# [What you should do]
Exactly reproduce the line that contains "and 2 TB.</span></span>" and all lines after it in the entries below, through the very last line.
________________
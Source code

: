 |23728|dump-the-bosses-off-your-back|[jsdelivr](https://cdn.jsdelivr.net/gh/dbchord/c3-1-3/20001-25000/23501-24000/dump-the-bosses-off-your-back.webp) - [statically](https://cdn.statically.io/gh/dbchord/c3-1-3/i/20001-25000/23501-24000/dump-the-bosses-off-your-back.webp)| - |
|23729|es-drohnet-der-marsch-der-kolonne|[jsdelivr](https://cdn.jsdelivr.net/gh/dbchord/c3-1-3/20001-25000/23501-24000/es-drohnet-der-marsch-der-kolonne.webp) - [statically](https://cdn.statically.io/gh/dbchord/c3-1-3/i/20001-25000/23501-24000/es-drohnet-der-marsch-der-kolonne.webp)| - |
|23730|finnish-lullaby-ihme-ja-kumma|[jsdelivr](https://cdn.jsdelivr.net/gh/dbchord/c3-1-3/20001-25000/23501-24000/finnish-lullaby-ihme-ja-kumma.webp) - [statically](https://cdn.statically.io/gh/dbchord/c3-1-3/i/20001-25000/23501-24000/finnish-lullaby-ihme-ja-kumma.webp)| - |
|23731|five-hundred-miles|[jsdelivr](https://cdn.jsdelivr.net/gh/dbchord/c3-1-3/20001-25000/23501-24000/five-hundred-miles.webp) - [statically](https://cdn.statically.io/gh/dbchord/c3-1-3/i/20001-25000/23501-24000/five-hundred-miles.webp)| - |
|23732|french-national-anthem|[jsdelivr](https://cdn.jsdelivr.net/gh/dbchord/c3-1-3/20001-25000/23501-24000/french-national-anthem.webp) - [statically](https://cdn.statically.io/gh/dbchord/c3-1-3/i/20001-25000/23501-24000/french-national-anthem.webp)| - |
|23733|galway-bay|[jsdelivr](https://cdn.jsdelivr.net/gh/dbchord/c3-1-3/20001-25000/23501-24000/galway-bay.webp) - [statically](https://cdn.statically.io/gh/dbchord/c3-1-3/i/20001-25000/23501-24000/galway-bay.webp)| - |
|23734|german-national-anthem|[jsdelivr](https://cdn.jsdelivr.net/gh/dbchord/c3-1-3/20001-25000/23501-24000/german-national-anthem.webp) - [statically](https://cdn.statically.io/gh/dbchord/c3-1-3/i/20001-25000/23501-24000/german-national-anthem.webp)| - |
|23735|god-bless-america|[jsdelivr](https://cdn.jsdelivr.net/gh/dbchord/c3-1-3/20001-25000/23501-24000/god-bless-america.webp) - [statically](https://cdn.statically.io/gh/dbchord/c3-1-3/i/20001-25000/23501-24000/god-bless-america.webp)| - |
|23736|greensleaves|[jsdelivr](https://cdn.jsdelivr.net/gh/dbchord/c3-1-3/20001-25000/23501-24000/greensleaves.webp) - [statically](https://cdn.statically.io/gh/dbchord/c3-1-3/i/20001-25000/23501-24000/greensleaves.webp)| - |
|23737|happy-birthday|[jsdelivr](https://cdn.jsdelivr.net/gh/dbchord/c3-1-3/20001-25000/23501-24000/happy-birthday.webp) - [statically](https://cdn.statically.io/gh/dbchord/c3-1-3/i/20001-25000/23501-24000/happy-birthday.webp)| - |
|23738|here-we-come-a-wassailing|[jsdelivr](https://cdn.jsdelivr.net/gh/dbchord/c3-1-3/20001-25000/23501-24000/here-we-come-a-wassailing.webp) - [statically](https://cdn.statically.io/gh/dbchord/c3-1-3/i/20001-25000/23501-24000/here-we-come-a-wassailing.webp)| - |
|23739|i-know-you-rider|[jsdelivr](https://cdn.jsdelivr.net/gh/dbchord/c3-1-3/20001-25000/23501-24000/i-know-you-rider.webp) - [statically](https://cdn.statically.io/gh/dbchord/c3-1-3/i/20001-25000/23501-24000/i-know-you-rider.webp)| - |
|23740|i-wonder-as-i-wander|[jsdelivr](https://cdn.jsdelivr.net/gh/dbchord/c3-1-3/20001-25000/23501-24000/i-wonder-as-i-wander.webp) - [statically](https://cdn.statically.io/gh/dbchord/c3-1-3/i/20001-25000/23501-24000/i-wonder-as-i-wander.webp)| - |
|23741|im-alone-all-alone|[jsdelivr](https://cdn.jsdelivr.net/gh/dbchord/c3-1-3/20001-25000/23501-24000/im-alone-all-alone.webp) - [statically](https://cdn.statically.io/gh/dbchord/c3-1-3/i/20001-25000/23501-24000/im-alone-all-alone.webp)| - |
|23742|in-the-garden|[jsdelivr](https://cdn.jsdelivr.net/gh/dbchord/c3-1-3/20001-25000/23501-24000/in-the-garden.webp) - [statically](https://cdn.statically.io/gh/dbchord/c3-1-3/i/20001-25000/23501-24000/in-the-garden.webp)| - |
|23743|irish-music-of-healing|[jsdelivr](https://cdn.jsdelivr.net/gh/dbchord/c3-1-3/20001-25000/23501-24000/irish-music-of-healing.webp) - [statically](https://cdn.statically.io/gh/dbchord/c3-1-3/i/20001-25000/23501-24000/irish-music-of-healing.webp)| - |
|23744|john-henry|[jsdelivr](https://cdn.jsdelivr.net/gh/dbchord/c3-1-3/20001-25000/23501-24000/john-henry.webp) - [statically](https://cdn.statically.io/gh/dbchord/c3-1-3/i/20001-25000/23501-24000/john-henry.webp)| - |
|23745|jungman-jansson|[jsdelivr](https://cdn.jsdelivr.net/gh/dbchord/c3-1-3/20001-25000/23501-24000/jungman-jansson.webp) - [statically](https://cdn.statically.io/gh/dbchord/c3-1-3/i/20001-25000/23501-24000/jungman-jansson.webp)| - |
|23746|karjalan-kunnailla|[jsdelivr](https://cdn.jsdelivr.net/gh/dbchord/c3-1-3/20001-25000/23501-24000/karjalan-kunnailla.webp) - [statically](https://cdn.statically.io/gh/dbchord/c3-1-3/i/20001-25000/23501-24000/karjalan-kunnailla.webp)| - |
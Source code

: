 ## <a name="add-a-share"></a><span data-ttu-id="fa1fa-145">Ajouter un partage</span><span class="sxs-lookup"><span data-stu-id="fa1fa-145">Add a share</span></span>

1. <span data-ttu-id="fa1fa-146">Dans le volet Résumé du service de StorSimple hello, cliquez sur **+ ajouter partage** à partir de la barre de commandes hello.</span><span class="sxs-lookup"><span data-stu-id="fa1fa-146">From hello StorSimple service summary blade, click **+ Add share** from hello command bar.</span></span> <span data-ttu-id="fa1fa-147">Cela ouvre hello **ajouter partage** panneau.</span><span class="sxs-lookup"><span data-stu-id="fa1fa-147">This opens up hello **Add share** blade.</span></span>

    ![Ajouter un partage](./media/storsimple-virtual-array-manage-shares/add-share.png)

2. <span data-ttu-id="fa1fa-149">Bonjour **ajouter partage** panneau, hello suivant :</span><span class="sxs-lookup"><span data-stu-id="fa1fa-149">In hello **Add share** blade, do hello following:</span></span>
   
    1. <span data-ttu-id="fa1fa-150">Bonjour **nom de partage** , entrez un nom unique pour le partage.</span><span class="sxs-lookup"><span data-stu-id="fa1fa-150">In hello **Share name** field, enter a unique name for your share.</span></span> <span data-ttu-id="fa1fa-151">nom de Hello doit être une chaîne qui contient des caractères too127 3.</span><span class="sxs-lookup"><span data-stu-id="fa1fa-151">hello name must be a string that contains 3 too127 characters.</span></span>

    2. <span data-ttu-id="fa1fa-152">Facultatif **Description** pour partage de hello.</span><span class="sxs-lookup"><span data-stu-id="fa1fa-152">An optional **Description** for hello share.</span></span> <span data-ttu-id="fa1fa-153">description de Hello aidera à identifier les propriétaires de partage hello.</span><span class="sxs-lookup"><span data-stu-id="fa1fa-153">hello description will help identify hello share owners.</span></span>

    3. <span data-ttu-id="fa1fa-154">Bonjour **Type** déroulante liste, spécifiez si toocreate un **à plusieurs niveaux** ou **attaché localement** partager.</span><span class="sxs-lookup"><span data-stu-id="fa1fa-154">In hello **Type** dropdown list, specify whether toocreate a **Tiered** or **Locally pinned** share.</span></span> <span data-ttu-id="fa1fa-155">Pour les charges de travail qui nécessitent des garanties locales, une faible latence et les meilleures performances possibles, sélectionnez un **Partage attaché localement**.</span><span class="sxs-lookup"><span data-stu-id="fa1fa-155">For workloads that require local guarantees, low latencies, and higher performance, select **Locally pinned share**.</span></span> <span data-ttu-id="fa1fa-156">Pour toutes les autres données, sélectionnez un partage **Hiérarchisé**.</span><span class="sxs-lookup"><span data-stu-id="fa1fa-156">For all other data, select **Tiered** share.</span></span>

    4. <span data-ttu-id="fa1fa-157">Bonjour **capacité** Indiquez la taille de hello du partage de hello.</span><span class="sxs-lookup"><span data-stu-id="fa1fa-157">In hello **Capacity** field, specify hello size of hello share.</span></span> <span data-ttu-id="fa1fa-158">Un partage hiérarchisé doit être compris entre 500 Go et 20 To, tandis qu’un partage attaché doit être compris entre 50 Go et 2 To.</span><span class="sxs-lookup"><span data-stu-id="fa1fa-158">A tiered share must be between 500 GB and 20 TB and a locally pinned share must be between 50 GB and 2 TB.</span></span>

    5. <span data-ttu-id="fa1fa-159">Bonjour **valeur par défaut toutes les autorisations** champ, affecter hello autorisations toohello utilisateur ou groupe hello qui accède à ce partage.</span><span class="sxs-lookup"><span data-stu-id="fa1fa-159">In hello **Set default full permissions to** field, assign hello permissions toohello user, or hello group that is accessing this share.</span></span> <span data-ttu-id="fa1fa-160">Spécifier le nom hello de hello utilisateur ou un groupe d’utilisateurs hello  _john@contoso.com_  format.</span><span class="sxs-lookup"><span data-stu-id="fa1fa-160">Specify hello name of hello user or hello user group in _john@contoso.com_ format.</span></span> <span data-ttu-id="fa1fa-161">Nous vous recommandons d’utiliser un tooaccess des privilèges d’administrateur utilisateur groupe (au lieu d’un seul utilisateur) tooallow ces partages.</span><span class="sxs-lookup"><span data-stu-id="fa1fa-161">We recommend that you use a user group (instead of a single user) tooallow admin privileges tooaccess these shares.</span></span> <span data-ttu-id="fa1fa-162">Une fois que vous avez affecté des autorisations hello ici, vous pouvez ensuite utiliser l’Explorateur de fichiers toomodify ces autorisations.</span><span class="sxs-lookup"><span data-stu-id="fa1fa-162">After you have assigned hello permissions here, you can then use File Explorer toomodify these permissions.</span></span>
________________
# [Task result]
    4. <span data-ttu-id="fa1fa-157">Bonjour **capacité** Indiquez la taille de hello du partage de hello.</span><span class="sxs-lookup"><span data-stu-id="fa1fa-157">In hello **Capacity** field, specify hello size of hello share.</span></span> <span data-ttu-id="fa1fa-158">Un partage hiérarchisé doit être compris entre 500 Go et 20 To, tandis qu’un partage attaché doit être compris entre 50 Go et 2 To.</span><span class="sxs-lookup"><span data-stu-id="fa1fa-158">A tiered share must be between 500 GB and 20 TB and a locally pinned share must be between 50 GB and 2 TB.</span></span>

    5. <span data-ttu-id="fa1fa-159">Bonjour **valeur par défaut toutes les autorisations** champ, affecter hello autorisations toohello utilisateur ou groupe hello qui accède à ce partage.</span><span class="sxs-lookup"><span data-stu-id="fa1fa-159">In hello **Set default full permissions to** field, assign hello permissions toohello user, or hello group that is accessing this share.</span></span> <span data-ttu-id="fa1fa-160">Spécifier le nom hello de hello utilisateur ou un groupe d’utilisateurs hello  _john@contoso.com_  format.</span><span class="sxs-lookup"><span data-stu-id="fa1fa-160">Specify hello name of hello user or hello user group in _john@contoso.com_ format.</span></span> <span data-ttu-id="fa1fa-161">Nous vous recommandons d’utiliser un tooaccess des privilèges d’administrateur utilisateur groupe (au lieu d’un seul utilisateur) tooallow ces partages.</span><span class="sxs-lookup"><span data-stu-id="fa1fa-161">We recommend that you use a user group (instead of a single user) tooallow admin privileges tooaccess these shares.</span></span> <span data-ttu-id="fa1fa-162">Une fois que vous avez affecté des autorisations hello ici, vous pouvez ensuite utiliser l’Explorateur de fichiers toomodify ces autorisations.</span><span class="sxs-lookup"><span data-stu-id="fa1fa-162">After you have assigned hello permissions here, you can then use File Explorer toomodify these permissions.</span></span>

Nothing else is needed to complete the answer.